Work required: Your output should contain every record, unchanged.

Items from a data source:
-------------------------

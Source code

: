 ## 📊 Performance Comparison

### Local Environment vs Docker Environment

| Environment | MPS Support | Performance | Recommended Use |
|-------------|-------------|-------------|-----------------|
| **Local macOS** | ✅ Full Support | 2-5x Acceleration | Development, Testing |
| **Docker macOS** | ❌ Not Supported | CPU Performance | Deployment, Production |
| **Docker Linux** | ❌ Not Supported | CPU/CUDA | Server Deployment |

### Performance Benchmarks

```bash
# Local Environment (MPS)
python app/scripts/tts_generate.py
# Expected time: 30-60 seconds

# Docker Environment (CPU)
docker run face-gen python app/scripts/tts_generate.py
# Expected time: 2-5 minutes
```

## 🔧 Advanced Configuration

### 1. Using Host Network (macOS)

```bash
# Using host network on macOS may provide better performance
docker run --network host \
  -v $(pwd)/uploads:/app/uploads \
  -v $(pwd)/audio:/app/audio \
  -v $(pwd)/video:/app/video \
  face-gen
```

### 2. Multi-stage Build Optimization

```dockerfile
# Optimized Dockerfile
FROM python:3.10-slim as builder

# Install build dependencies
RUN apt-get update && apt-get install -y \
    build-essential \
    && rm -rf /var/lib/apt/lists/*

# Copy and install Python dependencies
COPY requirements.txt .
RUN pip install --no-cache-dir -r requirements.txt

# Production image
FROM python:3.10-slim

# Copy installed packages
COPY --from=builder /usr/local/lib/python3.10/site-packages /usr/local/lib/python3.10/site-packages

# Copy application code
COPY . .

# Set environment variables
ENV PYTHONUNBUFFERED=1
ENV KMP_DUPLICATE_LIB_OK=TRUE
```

-------------------------

Exercise result:
Source code

: ## 📊 Performance Comparison

### Local Environment vs Docker Environment

| Environment | MPS Support | Performance | Recommended Use |
|-------------|-------------|-------------|-----------------|
| **Local macOS** | ✅ Full Support | 2-5x Acceleration | Development, Testing |
| **Docker macOS** | ❌ Not Supported | CPU Performance | Deployment, Production |
| **Docker Linux** | ❌ Not Supported | CPU/CUDA | Server Deployment |

### Performance Benchmarks

```bash
# Local Environment (MPS)
python app/scripts/tts_generate.py
# Expected time: 30-60 seconds

# Docker Environment (CPU)
docker run face-gen python app/scripts/tts_generate.py
# Expected time: 2-5 minutes
```

## 🔧 Advanced Configuration

### 1. Using Host Network (macOS)

```bash
# Using host network on macOS may provide better performance
docker run --network host \
  -v $(pwd)/uploads:/app/uploads \
  -v $(pwd)/audio:/app/audio \
  -v $(pwd)/video:/app/video \
  face-gen
```

### 2. Multi-stage Build Optimization

```dockerfile
# Optimized Dockerfile
FROM python:3.10-slim as builder

# Install build dependencies
RUN apt-get update && apt-get install -y \
    build-essential \
    && rm -rf /var/lib/apt/lists/*

# Copy and install Python dependencies
COPY requirements.txt .
RUN pip install --no-cache-dir -r requirements.txt

# Production image
FROM python:3.10-slim

# Copy installed packages
COPY --from=builder /usr/local/lib/python3.10/site-packages /usr/local/lib/python3.10/site-packages

# Copy application code
COPY . .

# Set environment variables
ENV PYTHONUNBUFFERED=1
ENV KMP_DUPLICATE_LIB_OK=TRUE
```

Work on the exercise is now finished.